[Opening Records for the exercise section]

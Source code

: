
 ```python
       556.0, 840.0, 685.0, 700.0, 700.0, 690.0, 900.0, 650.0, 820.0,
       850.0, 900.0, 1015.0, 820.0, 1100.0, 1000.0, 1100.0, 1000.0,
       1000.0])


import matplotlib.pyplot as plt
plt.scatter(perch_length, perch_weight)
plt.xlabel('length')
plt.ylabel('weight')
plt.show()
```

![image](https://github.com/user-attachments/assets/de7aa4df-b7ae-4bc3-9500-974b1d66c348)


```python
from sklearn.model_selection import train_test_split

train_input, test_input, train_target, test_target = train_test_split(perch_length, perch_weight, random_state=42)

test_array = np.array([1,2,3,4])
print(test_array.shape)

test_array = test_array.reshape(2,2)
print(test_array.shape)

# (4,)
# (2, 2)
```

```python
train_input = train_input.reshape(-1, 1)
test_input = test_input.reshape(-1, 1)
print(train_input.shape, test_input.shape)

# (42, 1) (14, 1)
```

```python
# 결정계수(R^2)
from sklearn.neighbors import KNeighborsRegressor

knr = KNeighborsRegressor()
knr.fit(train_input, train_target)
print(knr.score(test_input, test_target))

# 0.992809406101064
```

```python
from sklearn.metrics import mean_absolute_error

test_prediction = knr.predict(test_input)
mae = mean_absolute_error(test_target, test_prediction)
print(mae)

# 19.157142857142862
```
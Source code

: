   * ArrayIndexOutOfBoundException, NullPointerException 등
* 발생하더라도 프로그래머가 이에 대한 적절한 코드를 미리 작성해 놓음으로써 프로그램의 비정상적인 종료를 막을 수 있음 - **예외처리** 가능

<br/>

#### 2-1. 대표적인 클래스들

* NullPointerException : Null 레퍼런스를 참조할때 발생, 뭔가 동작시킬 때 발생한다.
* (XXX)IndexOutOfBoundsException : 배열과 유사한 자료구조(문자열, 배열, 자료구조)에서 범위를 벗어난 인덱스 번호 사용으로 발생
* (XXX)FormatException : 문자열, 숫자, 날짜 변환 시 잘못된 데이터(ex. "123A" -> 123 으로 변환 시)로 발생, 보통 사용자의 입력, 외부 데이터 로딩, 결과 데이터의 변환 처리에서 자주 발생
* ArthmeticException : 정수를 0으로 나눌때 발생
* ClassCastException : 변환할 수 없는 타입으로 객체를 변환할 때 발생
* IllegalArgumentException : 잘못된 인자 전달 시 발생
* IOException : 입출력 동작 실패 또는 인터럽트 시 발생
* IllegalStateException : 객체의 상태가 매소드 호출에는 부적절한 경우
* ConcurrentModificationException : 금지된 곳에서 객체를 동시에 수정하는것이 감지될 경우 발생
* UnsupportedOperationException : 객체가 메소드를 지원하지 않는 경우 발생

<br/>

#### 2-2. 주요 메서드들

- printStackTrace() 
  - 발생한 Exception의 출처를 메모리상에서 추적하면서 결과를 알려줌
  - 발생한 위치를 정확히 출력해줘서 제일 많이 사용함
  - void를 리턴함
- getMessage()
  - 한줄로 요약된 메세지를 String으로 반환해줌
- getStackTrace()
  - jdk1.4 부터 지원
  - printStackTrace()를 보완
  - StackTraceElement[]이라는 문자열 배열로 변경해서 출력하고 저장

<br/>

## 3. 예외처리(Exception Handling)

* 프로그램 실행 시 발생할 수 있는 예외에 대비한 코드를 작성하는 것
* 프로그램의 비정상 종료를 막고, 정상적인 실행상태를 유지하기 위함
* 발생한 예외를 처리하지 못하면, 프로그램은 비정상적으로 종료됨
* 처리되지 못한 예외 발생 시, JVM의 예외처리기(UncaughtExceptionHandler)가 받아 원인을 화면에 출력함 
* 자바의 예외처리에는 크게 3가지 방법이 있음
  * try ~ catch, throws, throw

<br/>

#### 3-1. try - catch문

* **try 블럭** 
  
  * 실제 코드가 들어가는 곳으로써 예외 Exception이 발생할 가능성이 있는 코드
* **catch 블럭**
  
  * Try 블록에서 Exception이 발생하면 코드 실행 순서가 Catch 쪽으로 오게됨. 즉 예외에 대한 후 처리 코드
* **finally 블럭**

[Closing Records for the exercise section]

_What you need to do_
Out of the data above, set down the lines from the one with "- **예외처리** 가능" to the one with "동작시킬 때 발생한다.", both included, exactly as written and with no additions.

_Response below_
* 발생하더라도 프로그래머가 이에 대한 적절한 코드를 미리 작성해 놓음으로써 프로그램의 비정상적인 종료를 막을 수 있음 - **예외처리** 가능

<br/>

#### 2-1. 대표적인 클래스들

* NullPointerException : Null 레퍼런스를 참조할때 발생, 뭔가 동작시킬 때 발생한다.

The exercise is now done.